[Collected data]
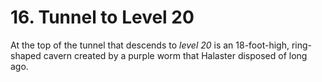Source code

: # 16. Tunnel to Level 20

At the top of the tunnel that descends to *level 20* is an 18-foot-high, ring-shaped cavern created by a purple worm that Halaster disposed of long ago.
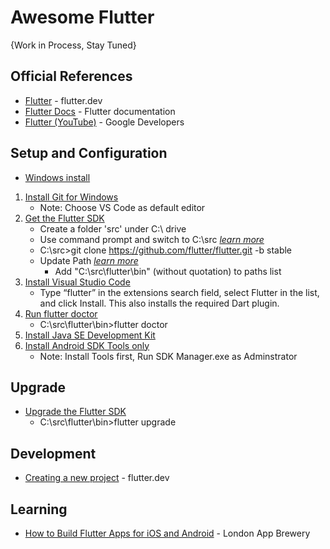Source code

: # Awesome Flutter

{Work in Process, Stay Tuned}

## Official References
* [Flutter](https://flutter.dev/) - flutter.dev
* [Flutter Docs](https://flutter.dev/docs) - Flutter documentation
* [Flutter (YouTube)](https://www.youtube.com/watch?v=fq4N0hgOWzU&list=PLOU2XLYxmsIJ7dsVN4iRuA7BT8XHzGtCr) - Google Developers



## Setup and Configuration
* [Windows install](https://flutter.dev/docs/get-started/install/windows)
1. [Install Git for Windows](https://git-scm.com/download/win)
    * Note: Choose VS Code as default editor
1. [Get the Flutter SDK](https://flutter.dev/docs/get-started/install/windows#get-the-flutter-sdk)
   * Create a folder 'src' under C:\ drive
   * Use command prompt and switch to C:\src _[learn more](https://www.howtogeek.com/659411/how-to-change-directories-in-command-prompt-on-windows-10/)_
   * C:\src>git clone https://github.com/flutter/flutter.git -b stable
   * Update Path _[learn more](https://flutter.dev/docs/get-started/install/windows#update-your-path)_
      * Add "C:\src\flutter\bin" (without quotation) to paths list
1. [Install Visual Studio Code](https://code.visualstudio.com)
   * Type “flutter” in the extensions search field, select Flutter in the list, and click Install. This also installs the required Dart plugin.
1. [Run flutter doctor](https://flutter.dev/docs/get-started/install/windows#run-flutter-doctor)
   * C:\src\flutter\bin>flutter doctor
1. [Install Java SE Development Kit](https://www.oracle.com/java/technologies/javase-jdk15-downloads.html)
1. [Install Android SDK Tools only](http://android.cn-mirrors.com/sdk/index.html#Other)
   * Note: Install Tools first, Run SDK Manager.exe as Adminstrator
   
## Upgrade
* [Upgrade the Flutter SDK](https://flutter.dev/docs/development/tools/sdk/upgrading)
   * C:\src\flutter\bin>flutter upgrade
   
## Development
* [Creating a new project](https://flutter.dev/docs/development/tools/vs-code#creating-projects) - flutter.dev


## Learning
* [How to Build Flutter Apps for iOS and Android](https://www.youtube.com/watch?v=I9ceqw5Ny-4&list=PLSzsOkUDsvdtl3Pw48-R8lcK2oYkk40cm) - London App Brewery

▶ **Problem to work on**
Wherever the line holding "[Flutter](https://flutter.dev/) - flutter.dev" falls in the entries above, copy exactly from it through the line holding "## Setup and Configuration", inclusive, and add nothing.

▶ **Solution to this task**
* [Flutter](https://flutter.dev/) - flutter.dev
* [Flutter Docs](https://flutter.dev/docs) - Flutter documentation
* [Flutter (YouTube)](https://www.youtube.com/watch?v=fq4N0hgOWzU&list=PLOU2XLYxmsIJ7dsVN4iRuA7BT8XHzGtCr) - Google Developers



## Setup and Configuration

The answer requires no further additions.